WORK REQUIRED: Transcribe all the entries word for word, omitting any pictures they contain.
--- START ---
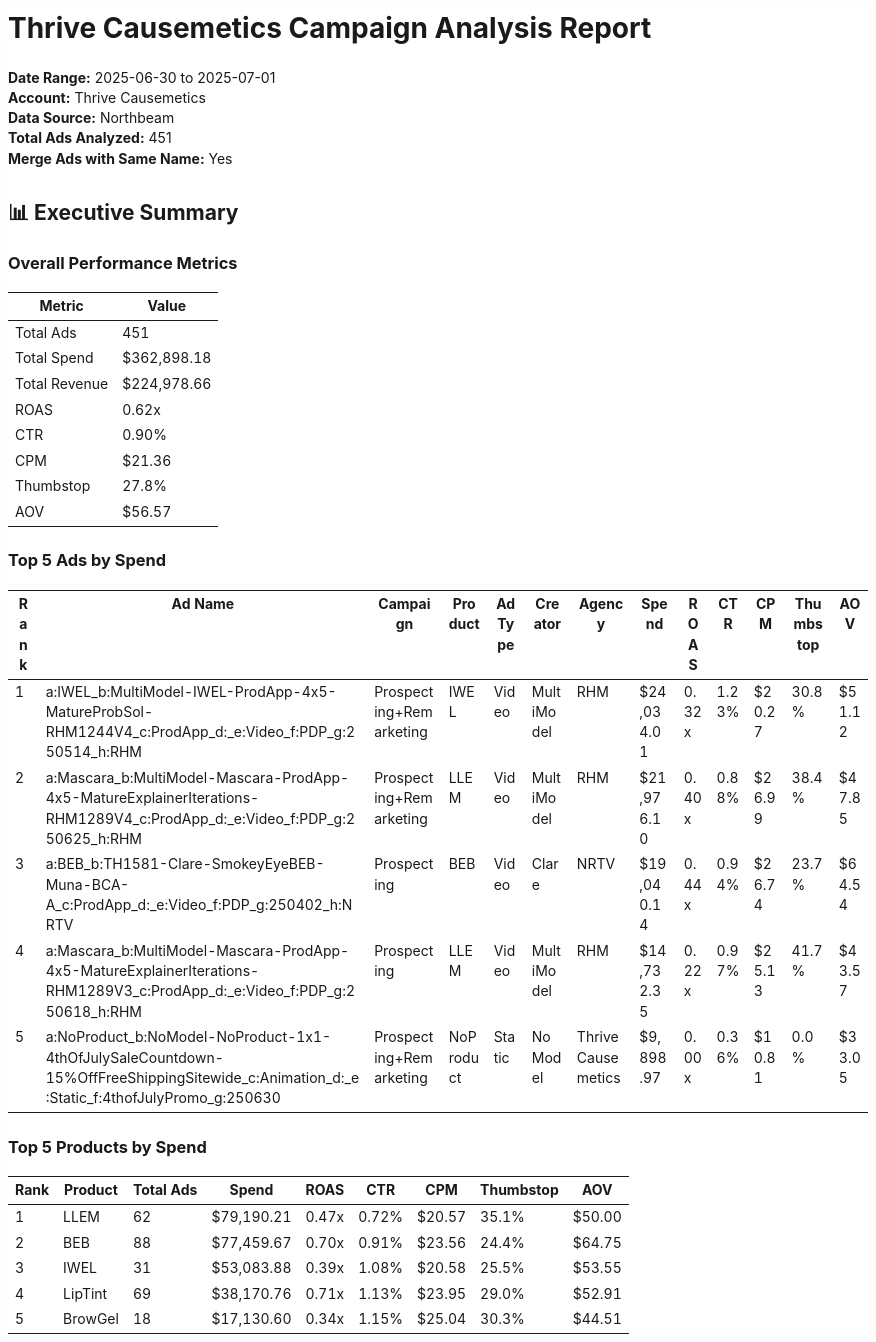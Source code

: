 # Thrive Causemetics Campaign Analysis Report

**Date Range:** 2025-06-30 to 2025-07-01  
**Account:** Thrive Causemetics  
**Data Source:** Northbeam  
**Total Ads Analyzed:** 451  
**Merge Ads with Same Name:** Yes

## 📊 Executive Summary

### Overall Performance Metrics

| Metric | Value |
|--------|-------|
| Total Ads | 451 |
| Total Spend | $362,898.18 |
| Total Revenue | $224,978.66 |
| ROAS | 0.62x |
| CTR | 0.90% |
| CPM | $21.36 |
| Thumbstop | 27.8% |
| AOV | $56.57 |

### Top 5 Ads by Spend

| Rank | Ad Name | Campaign | Product | Ad Type | Creator | Agency | Spend | ROAS | CTR | CPM | Thumbstop | AOV |
|------|---------|----------|---------|---------|---------|--------|-------|------|-----|-----|-----------|-----|
| 1 | a:IWEL_b:MultiModel-IWEL-ProdApp-4x5-MatureProbSol-RHM1244V4_c:ProdApp_d:_e:Video_f:PDP_g:250514_h:RHM | Prospecting+Remarketing | IWEL | Video | MultiModel | RHM | $24,034.01 | 0.32x | 1.23% | $20.27 | 30.8% | $51.12 |
| 2 | a:Mascara_b:MultiModel-Mascara-ProdApp-4x5-MatureExplainerIterations-RHM1289V4_c:ProdApp_d:_e:Video_f:PDP_g:250625_h:RHM | Prospecting+Remarketing | LLEM | Video | MultiModel | RHM | $21,976.10 | 0.40x | 0.88% | $26.99 | 38.4% | $47.85 |
| 3 | a:BEB_b:TH1581-Clare-SmokeyEyeBEB-Muna-BCA-A_c:ProdApp_d:_e:Video_f:PDP_g:250402_h:NRTV | Prospecting | BEB | Video | Clare | NRTV | $19,040.14 | 0.44x | 0.94% | $26.74 | 23.7% | $64.54 |
| 4 | a:Mascara_b:MultiModel-Mascara-ProdApp-4x5-MatureExplainerIterations-RHM1289V3_c:ProdApp_d:_e:Video_f:PDP_g:250618_h:RHM | Prospecting | LLEM | Video | MultiModel | RHM | $14,732.35 | 0.22x | 0.97% | $25.13 | 41.7% | $43.57 |
| 5 | a:NoProduct_b:NoModel-NoProduct-1x1-4thOfJulySaleCountdown-15%OffFreeShippingSitewide_c:Animation_d:_e:Static_f:4thofJulyPromo_g:250630 | Prospecting+Remarketing | NoProduct | Static | NoModel | Thrive Causemetics | $9,898.97 | 0.00x | 0.36% | $10.81 | 0.0% | $33.05 |


### Top 5 Products by Spend

| Rank | Product | Total Ads | Spend | ROAS | CTR | CPM | Thumbstop | AOV |
|------|---------|-----------|-------|------|-----|-----|-----------|-----|
| 1 | LLEM | 62 | $79,190.21 | 0.47x | 0.72% | $20.57 | 35.1% | $50.00 |
| 2 | BEB | 88 | $77,459.67 | 0.70x | 0.91% | $23.56 | 24.4% | $64.75 |
| 3 | IWEL | 31 | $53,083.88 | 0.39x | 1.08% | $20.58 | 25.5% | $53.55 |
| 4 | LipTint | 69 | $38,170.76 | 0.71x | 1.13% | $23.95 | 29.0% | $52.91 |
| 5 | BrowGel | 18 | $17,130.60 | 0.34x | 1.15% | $25.04 | 30.3% | $44.51 |
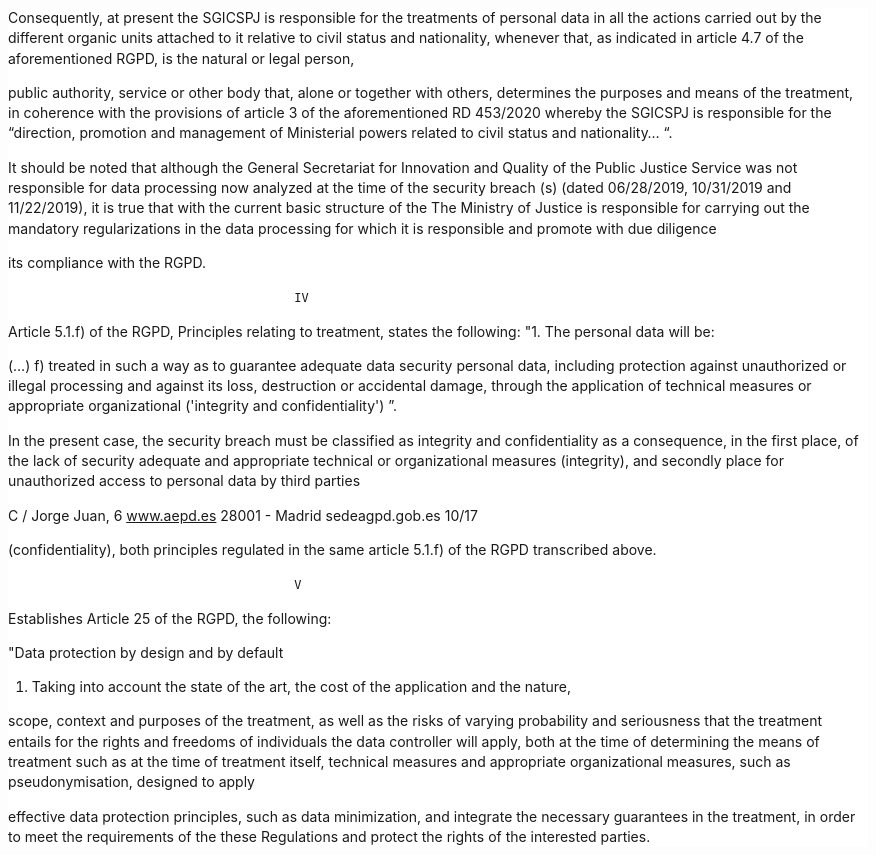 Consequently, at present the SGICSPJ is responsible for the treatments
of personal data in all the actions carried out by the different
organic units attached to it relative to civil status and nationality, whenever
that, as indicated in article 4.7 of the aforementioned RGPD, is the natural or legal person,

public authority, service or other body that, alone or together with others, determines the
purposes and means of the treatment, in coherence with the provisions of article 3 of the aforementioned RD
453/2020 whereby the SGICSPJ is responsible for the “direction, promotion and management of
Ministerial powers related to civil status and nationality… “.

It should be noted that although the General Secretariat for Innovation and Quality of the
Public Justice Service was not responsible for data processing now
analyzed at the time of the security breach (s) (dated
06/28/2019, 10/31/2019 and 11/22/2019), it is true that with the current basic structure of the
The Ministry of Justice is responsible for carrying out the mandatory regularizations in the
data processing for which it is responsible and promote with due diligence

its compliance with the RGPD.

                                            IV
Article 5.1.f) of the RGPD, Principles relating to treatment, states the following:
"1. The personal data will be:

(…)
f) treated in such a way as to guarantee adequate data security
personal data, including protection against unauthorized or illegal processing and against
its loss, destruction or accidental damage, through the application of technical measures
or appropriate organizational ('integrity and confidentiality') ”.

In the present case, the security breach must be classified as integrity and
confidentiality as a consequence, in the first place, of the lack of security
adequate and appropriate technical or organizational measures (integrity), and secondly
place for unauthorized access to personal data by third parties

C / Jorge Juan, 6 www.aepd.es
28001 - Madrid sedeagpd.gob.es 10/17

(confidentiality), both principles regulated in the same article 5.1.f) of the RGPD
transcribed above.

                                            V
Establishes Article 25 of the RGPD, the following:

"Data protection by design and by default

1. Taking into account the state of the art, the cost of the application and the nature,

scope, context and purposes of the treatment, as well as the risks of varying probability and
seriousness that the treatment entails for the rights and freedoms of individuals
the data controller will apply, both at the time of determining the
means of treatment such as at the time of treatment itself, technical measures and
appropriate organizational measures, such as pseudonymisation, designed to apply

effective data protection principles, such as data minimization, and
integrate the necessary guarantees in the treatment, in order to meet the requirements of the
these Regulations and protect the rights of the interested parties.

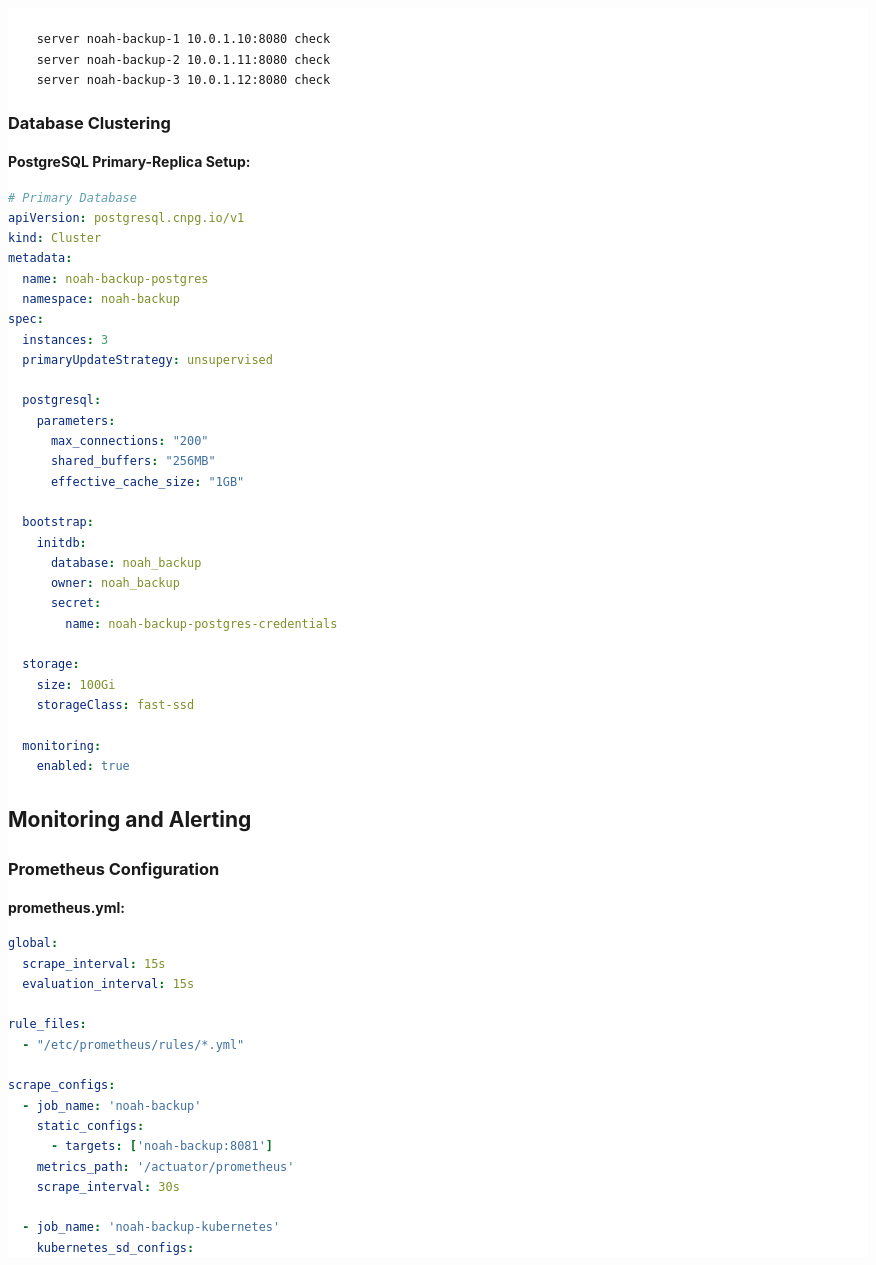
 ```haproxy
    
    server noah-backup-1 10.0.1.10:8080 check
    server noah-backup-2 10.0.1.11:8080 check
    server noah-backup-3 10.0.1.12:8080 check
```

### Database Clustering

**PostgreSQL Primary-Replica Setup:**
```yaml
# Primary Database
apiVersion: postgresql.cnpg.io/v1
kind: Cluster
metadata:
  name: noah-backup-postgres
  namespace: noah-backup
spec:
  instances: 3
  primaryUpdateStrategy: unsupervised
  
  postgresql:
    parameters:
      max_connections: "200"
      shared_buffers: "256MB"
      effective_cache_size: "1GB"
      
  bootstrap:
    initdb:
      database: noah_backup
      owner: noah_backup
      secret:
        name: noah-backup-postgres-credentials
        
  storage:
    size: 100Gi
    storageClass: fast-ssd
    
  monitoring:
    enabled: true
```

## Monitoring and Alerting

### Prometheus Configuration

**prometheus.yml:**
```yaml
global:
  scrape_interval: 15s
  evaluation_interval: 15s

rule_files:
  - "/etc/prometheus/rules/*.yml"

scrape_configs:
  - job_name: 'noah-backup'
    static_configs:
      - targets: ['noah-backup:8081']
    metrics_path: '/actuator/prometheus'
    scrape_interval: 30s

  - job_name: 'noah-backup-kubernetes'
    kubernetes_sd_configs:
```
--- END ---
EXERCISE ANSWER:
Source code

: # Thrive Causemetics Campaign Analysis Report

**Date Range:** 2025-06-30 to 2025-07-01  
**Account:** Thrive Causemetics  
**Data Source:** Northbeam  
**Total Ads Analyzed:** 451  
**Merge Ads with Same Name:** Yes

## 📊 Executive Summary

### Overall Performance Metrics

| Metric | Value |
|--------|-------|
| Total Ads | 451 |
| Total Spend | $362,898.18 |
| Total Revenue | $224,978.66 |
| ROAS | 0.62x |
| CTR | 0.90% |
| CPM | $21.36 |
| Thumbstop | 27.8% |
| AOV | $56.57 |

### Top 5 Ads by Spend

| Rank | Ad Name | Campaign | Product | Ad Type | Creator | Agency | Spend | ROAS | CTR | CPM | Thumbstop | AOV |
|------|---------|----------|---------|---------|---------|--------|-------|------|-----|-----|-----------|-----|
| 1 | a:IWEL_b:MultiModel-IWEL-ProdApp-4x5-MatureProbSol-RHM1244V4_c:ProdApp_d:_e:Video_f:PDP_g:250514_h:RHM | Prospecting+Remarketing | IWEL | Video | MultiModel | RHM | $24,034.01 | 0.32x | 1.23% | $20.27 | 30.8% | $51.12 |
| 2 | a:Mascara_b:MultiModel-Mascara-ProdApp-4x5-MatureExplainerIterations-RHM1289V4_c:ProdApp_d:_e:Video_f:PDP_g:250625_h:RHM | Prospecting+Remarketing | LLEM | Video | MultiModel | RHM | $21,976.10 | 0.40x | 0.88% | $26.99 | 38.4% | $47.85 |
| 3 | a:BEB_b:TH1581-Clare-SmokeyEyeBEB-Muna-BCA-A_c:ProdApp_d:_e:Video_f:PDP_g:250402_h:NRTV | Prospecting | BEB | Video | Clare | NRTV | $19,040.14 | 0.44x | 0.94% | $26.74 | 23.7% | $64.54 |
| 4 | a:Mascara_b:MultiModel-Mascara-ProdApp-4x5-MatureExplainerIterations-RHM1289V3_c:ProdApp_d:_e:Video_f:PDP_g:250618_h:RHM | Prospecting | LLEM | Video | MultiModel | RHM | $14,732.35 | 0.22x | 0.97% | $25.13 | 41.7% | $43.57 |
| 5 | a:NoProduct_b:NoModel-NoProduct-1x1-4thOfJulySaleCountdown-15%OffFreeShippingSitewide_c:Animation_d:_e:Static_f:4thofJulyPromo_g:250630 | Prospecting+Remarketing | NoProduct | Static | NoModel | Thrive Causemetics | $9,898.97 | 0.00x | 0.36% | $10.81 | 0.0% | $33.05 |


### Top 5 Products by Spend

| Rank | Product | Total Ads | Spend | ROAS | CTR | CPM | Thumbstop | AOV |
|------|---------|-----------|-------|------|-----|-----|-----------|-----|
| 1 | LLEM | 62 | $79,190.21 | 0.47x | 0.72% | $20.57 | 35.1% | $50.00 |
| 2 | BEB | 88 | $77,459.67 | 0.70x | 0.91% | $23.56 | 24.4% | $64.75 |
| 3 | IWEL | 31 | $53,083.88 | 0.39x | 1.08% | $20.58 | 25.5% | $53.55 |
| 4 | LipTint | 69 | $38,170.76 | 0.71x | 1.13% | $23.95 | 29.0% | $52.91 |
| 5 | BrowGel | 18 | $17,130.60 | 0.34x | 1.15% | $25.04 | 30.3% | $44.51 |
 Consequently, at present the SGICSPJ is responsible for the treatments
of personal data in all the actions carried out by the different
organic units attached to it relative to civil status and nationality, whenever
that, as indicated in article 4.7 of the aforementioned RGPD, is the natural or legal person,

public authority, service or other body that, alone or together with others, determines the
purposes and means of the treatment, in coherence with the provisions of article 3 of the aforementioned RD
453/2020 whereby the SGICSPJ is responsible for the “direction, promotion and management of
Ministerial powers related to civil status and nationality… “.

It should be noted that although the General Secretariat for Innovation and Quality of the
Public Justice Service was not responsible for data processing now
analyzed at the time of the security breach (s) (dated
06/28/2019, 10/31/2019 and 11/22/2019), it is true that with the current basic structure of the
The Ministry of Justice is responsible for carrying out the mandatory regularizations in the
data processing for which it is responsible and promote with due diligence

its compliance with the RGPD.

                                            IV
Article 5.1.f) of the RGPD, Principles relating to treatment, states the following:
"1. The personal data will be:

(…)
f) treated in such a way as to guarantee adequate data security
personal data, including protection against unauthorized or illegal processing and against
its loss, destruction or accidental damage, through the application of technical measures
or appropriate organizational ('integrity and confidentiality') ”.

In the present case, the security breach must be classified as integrity and
confidentiality as a consequence, in the first place, of the lack of security
adequate and appropriate technical or organizational measures (integrity), and secondly
place for unauthorized access to personal data by third parties

C / Jorge Juan, 6 www.aepd.es
28001 - Madrid sedeagpd.gob.es 10/17

(confidentiality), both principles regulated in the same article 5.1.f) of the RGPD
transcribed above.

                                            V
Establishes Article 25 of the RGPD, the following:

"Data protection by design and by default

1. Taking into account the state of the art, the cost of the application and the nature,

scope, context and purposes of the treatment, as well as the risks of varying probability and
seriousness that the treatment entails for the rights and freedoms of individuals
the data controller will apply, both at the time of determining the
means of treatment such as at the time of treatment itself, technical measures and
appropriate organizational measures, such as pseudonymisation, designed to apply

effective data protection principles, such as data minimization, and
integrate the necessary guarantees in the treatment, in order to meet the requirements of the
these Regulations and protect the rights of the interested parties.

 ```haproxy
    
    server noah-backup-1 10.0.1.10:8080 check
    server noah-backup-2 10.0.1.11:8080 check
    server noah-backup-3 10.0.1.12:8080 check
```

### Database Clustering

**PostgreSQL Primary-Replica Setup:**
```yaml
# Primary Database
apiVersion: postgresql.cnpg.io/v1
kind: Cluster
metadata:
  name: noah-backup-postgres
  namespace: noah-backup
spec:
  instances: 3
  primaryUpdateStrategy: unsupervised
  
  postgresql:
    parameters:
      max_connections: "200"
      shared_buffers: "256MB"
      effective_cache_size: "1GB"
      
  bootstrap:
    initdb:
      database: noah_backup
      owner: noah_backup
      secret:
        name: noah-backup-postgres-credentials
        
  storage:
    size: 100Gi
    storageClass: fast-ssd
    
  monitoring:
    enabled: true
```

## Monitoring and Alerting

### Prometheus Configuration

**prometheus.yml:**
```yaml
global:
  scrape_interval: 15s
  evaluation_interval: 15s

rule_files:
  - "/etc/prometheus/rules/*.yml"

scrape_configs:
  - job_name: 'noah-backup'
    static_configs:
      - targets: ['noah-backup:8081']
    metrics_path: '/actuator/prometheus'
    scrape_interval: 30s

  - job_name: 'noah-backup-kubernetes'
    kubernetes_sd_configs:
```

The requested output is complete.